##### Entries provided

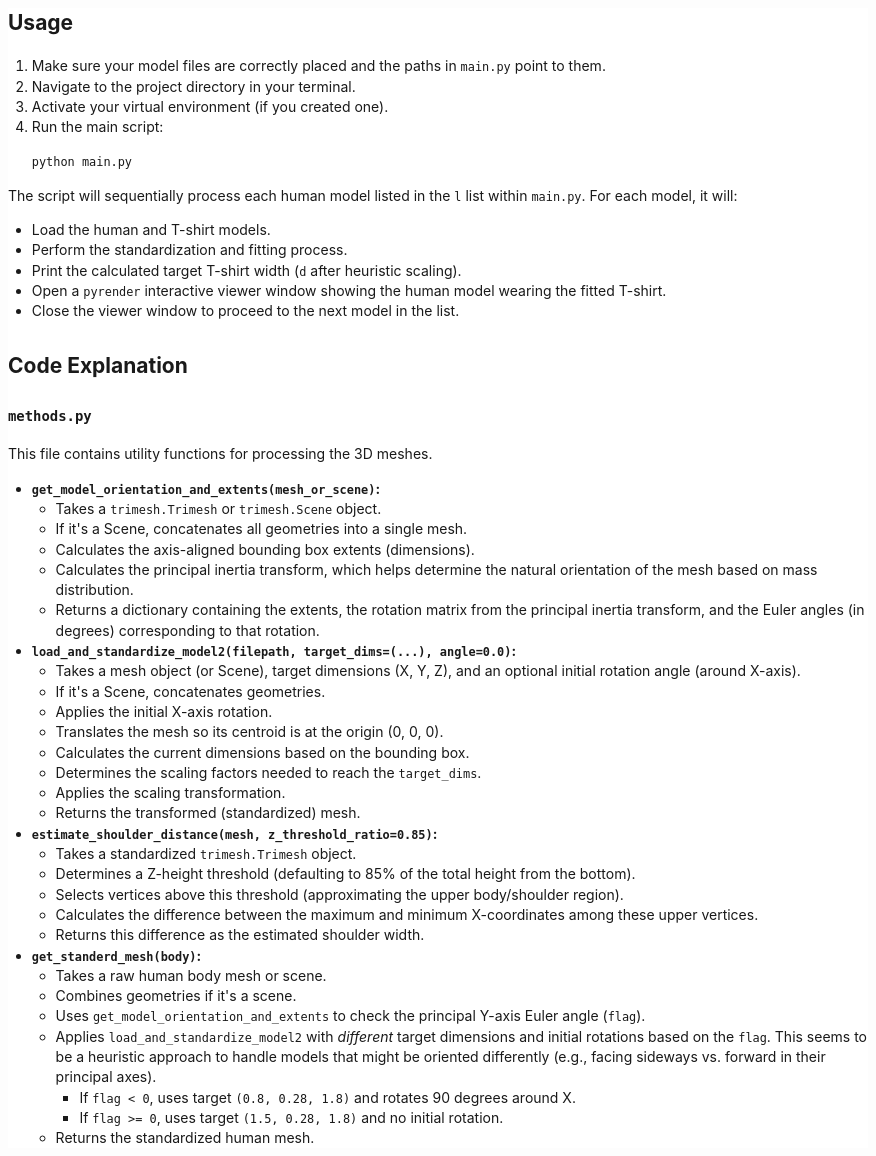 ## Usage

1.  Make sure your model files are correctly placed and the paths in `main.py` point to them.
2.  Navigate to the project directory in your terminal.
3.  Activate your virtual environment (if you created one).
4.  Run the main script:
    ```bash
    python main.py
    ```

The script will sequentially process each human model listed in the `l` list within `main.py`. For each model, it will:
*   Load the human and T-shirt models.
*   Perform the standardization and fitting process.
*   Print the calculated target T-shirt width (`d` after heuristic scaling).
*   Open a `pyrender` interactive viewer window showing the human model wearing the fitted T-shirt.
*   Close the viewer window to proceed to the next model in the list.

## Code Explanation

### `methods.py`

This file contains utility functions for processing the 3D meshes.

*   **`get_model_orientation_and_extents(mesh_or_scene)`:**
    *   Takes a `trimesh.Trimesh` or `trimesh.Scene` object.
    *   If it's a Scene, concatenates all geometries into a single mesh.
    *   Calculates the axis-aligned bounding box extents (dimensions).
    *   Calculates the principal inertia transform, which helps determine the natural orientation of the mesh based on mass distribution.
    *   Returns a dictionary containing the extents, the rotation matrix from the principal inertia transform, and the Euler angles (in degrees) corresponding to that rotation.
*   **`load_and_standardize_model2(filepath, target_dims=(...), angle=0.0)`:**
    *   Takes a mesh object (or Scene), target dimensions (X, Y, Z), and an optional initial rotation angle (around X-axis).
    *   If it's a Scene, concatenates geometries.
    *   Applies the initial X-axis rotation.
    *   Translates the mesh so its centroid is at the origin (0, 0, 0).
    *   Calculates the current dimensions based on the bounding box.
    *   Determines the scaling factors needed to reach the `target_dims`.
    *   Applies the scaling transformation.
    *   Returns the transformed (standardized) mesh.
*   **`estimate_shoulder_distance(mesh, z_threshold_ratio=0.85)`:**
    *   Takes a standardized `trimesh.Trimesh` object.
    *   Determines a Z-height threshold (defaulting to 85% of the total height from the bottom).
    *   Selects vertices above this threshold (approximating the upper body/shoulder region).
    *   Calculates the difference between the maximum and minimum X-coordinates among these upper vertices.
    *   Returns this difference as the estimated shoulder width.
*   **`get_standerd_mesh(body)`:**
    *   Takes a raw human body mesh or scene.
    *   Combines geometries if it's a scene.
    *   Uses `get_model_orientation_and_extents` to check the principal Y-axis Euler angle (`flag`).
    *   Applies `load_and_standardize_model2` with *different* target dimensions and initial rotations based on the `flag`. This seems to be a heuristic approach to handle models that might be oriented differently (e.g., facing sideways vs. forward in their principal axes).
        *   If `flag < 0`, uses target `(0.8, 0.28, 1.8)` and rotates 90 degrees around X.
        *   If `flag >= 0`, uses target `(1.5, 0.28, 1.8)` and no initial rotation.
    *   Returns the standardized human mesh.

##########
##### Entries provided

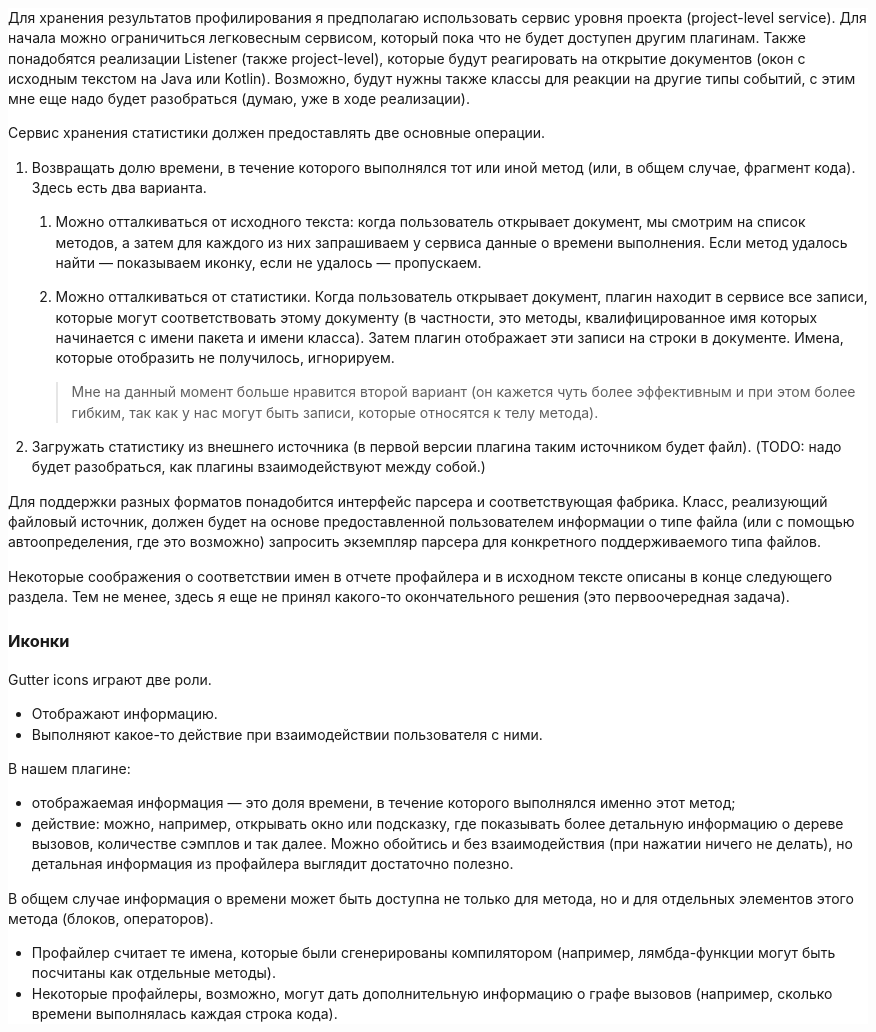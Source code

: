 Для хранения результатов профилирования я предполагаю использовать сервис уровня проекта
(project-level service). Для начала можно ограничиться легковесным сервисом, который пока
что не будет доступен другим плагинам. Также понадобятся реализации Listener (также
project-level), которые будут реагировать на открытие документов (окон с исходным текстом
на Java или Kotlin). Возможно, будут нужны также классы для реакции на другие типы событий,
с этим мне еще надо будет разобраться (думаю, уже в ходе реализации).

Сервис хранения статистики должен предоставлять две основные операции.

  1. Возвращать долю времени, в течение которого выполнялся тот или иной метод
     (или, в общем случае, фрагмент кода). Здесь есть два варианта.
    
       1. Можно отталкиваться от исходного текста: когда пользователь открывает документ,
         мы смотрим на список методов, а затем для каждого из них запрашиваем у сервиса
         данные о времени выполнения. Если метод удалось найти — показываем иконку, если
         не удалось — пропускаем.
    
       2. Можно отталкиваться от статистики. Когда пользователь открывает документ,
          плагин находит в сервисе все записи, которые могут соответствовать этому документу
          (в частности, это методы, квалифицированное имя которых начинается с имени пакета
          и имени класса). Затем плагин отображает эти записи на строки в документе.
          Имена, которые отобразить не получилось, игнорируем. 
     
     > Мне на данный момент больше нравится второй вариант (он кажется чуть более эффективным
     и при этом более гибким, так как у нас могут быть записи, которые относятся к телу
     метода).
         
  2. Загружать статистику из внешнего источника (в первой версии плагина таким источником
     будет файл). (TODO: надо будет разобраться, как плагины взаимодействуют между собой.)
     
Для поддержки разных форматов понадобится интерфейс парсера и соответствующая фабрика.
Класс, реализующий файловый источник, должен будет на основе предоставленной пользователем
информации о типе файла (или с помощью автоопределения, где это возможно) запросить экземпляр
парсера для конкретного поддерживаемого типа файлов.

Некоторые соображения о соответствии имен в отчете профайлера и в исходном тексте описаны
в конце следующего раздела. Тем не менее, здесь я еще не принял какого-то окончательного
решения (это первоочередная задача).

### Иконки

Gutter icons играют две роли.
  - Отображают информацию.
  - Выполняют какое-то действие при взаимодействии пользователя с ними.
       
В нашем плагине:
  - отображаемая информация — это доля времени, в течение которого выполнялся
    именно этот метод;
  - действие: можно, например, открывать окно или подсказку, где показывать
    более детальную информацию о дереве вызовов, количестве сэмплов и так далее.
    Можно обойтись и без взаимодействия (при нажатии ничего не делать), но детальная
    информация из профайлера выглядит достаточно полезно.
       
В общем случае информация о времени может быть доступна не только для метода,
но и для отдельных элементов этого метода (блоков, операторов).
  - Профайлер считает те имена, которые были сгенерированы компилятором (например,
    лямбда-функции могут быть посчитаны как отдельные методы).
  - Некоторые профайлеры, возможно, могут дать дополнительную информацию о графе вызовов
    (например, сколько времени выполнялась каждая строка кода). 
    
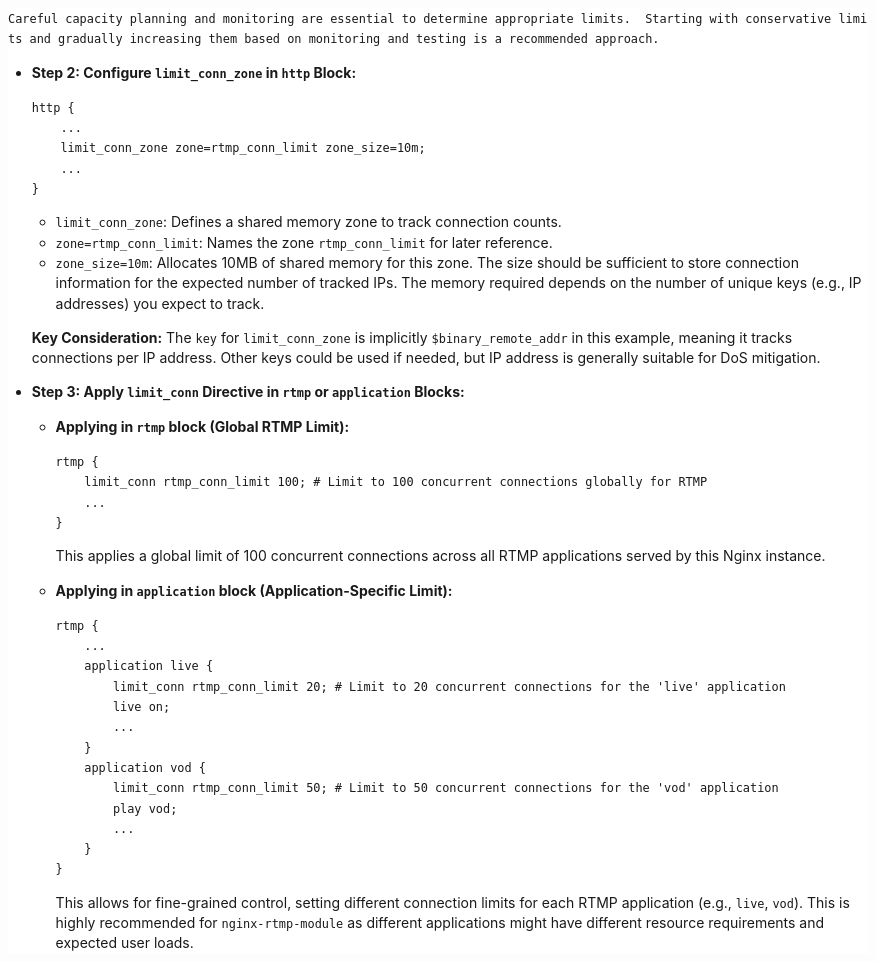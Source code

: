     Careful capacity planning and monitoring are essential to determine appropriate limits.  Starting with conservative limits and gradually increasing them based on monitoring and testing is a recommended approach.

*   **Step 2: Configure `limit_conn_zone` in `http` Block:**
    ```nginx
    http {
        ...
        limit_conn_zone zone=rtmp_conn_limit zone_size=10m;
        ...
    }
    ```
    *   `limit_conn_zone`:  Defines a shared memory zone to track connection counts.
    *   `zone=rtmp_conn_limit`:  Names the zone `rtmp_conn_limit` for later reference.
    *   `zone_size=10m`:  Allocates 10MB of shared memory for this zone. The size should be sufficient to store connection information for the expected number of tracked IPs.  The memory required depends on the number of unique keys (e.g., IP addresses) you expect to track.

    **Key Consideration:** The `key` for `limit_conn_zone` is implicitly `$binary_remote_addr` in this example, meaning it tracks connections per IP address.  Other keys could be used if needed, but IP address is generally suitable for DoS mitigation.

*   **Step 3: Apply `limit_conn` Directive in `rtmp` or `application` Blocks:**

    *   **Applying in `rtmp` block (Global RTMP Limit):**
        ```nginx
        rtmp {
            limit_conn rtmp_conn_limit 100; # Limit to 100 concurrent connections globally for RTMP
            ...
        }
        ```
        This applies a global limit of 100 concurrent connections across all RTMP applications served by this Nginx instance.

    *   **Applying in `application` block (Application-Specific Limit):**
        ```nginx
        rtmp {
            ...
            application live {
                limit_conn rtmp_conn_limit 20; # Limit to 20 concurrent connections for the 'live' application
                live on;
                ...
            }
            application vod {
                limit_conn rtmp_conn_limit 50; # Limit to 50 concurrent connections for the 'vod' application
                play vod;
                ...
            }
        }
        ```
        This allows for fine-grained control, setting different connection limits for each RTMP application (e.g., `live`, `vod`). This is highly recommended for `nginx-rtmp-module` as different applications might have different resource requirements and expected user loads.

##########

Work order. Show the lines above that include "approach".

Expected answer.
    *   Applies `load_and_standardize_model2` with *different* target dimensions and initial rotations based on the `flag`. This seems to be a heuristic approach to handle models that might be oriented differently (e.g., facing sideways vs. forward in their principal axes).
:     Careful capacity planning and monitoring are essential to determine appropriate limits.  Starting with conservative limits and gradually increasing them based on monitoring and testing is a recommended approach.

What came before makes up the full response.